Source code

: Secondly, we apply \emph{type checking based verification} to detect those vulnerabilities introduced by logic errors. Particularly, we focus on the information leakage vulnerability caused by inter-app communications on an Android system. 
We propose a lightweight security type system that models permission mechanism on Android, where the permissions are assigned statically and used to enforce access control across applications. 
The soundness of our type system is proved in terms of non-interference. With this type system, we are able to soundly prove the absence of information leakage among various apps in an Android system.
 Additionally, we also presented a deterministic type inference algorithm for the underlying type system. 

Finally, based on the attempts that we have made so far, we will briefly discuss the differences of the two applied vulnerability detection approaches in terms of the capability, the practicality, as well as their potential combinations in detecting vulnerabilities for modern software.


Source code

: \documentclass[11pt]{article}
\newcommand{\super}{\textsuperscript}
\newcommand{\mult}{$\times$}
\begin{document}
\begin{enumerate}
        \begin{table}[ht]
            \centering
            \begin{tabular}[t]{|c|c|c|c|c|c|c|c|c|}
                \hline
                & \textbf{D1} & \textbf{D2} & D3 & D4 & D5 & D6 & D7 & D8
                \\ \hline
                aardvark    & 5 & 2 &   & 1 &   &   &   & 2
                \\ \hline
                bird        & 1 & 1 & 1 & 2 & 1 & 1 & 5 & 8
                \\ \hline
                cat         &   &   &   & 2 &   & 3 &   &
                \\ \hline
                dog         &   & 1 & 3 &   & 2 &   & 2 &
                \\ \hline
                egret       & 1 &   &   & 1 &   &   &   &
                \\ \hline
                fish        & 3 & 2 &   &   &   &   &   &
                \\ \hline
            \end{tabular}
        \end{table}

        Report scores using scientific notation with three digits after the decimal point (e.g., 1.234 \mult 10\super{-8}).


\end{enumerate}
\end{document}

Exercise objective —
Nothing in the material may be left out; write it all out verbatim.

Result of the task —
Source code

: Secondly, we apply \emph{type checking based verification} to detect those vulnerabilities introduced by logic errors. Particularly, we focus on the information leakage vulnerability caused by inter-app communications on an Android system. 
We propose a lightweight security type system that models permission mechanism on Android, where the permissions are assigned statically and used to enforce access control across applications. 
The soundness of our type system is proved in terms of non-interference. With this type system, we are able to soundly prove the absence of information leakage among various apps in an Android system.
 Additionally, we also presented a deterministic type inference algorithm for the underlying type system. 

Finally, based on the attempts that we have made so far, we will briefly discuss the differences of the two applied vulnerability detection approaches in terms of the capability, the practicality, as well as their potential combinations in detecting vulnerabilities for modern software.


Source code

: \documentclass[11pt]{article}
\newcommand{\super}{\textsuperscript}
\newcommand{\mult}{$\times$}
\begin{document}
\begin{enumerate}
        \begin{table}[ht]
            \centering
            \begin{tabular}[t]{|c|c|c|c|c|c|c|c|c|}
                \hline
                & \textbf{D1} & \textbf{D2} & D3 & D4 & D5 & D6 & D7 & D8
                \\ \hline
                aardvark    & 5 & 2 &   & 1 &   &   &   & 2
                \\ \hline
                bird        & 1 & 1 & 1 & 2 & 1 & 1 & 5 & 8
                \\ \hline
                cat         &   &   &   & 2 &   & 3 &   &
                \\ \hline
                dog         &   & 1 & 3 &   & 2 &   & 2 &
                \\ \hline
                egret       & 1 &   &   & 1 &   &   &   &
                \\ \hline
                fish        & 3 & 2 &   &   &   &   &   &
                \\ \hline
            \end{tabular}
        \end{table}

        Report scores using scientific notation with three digits after the decimal point (e.g., 1.234 \mult 10\super{-8}).


\end{enumerate}
\end{document}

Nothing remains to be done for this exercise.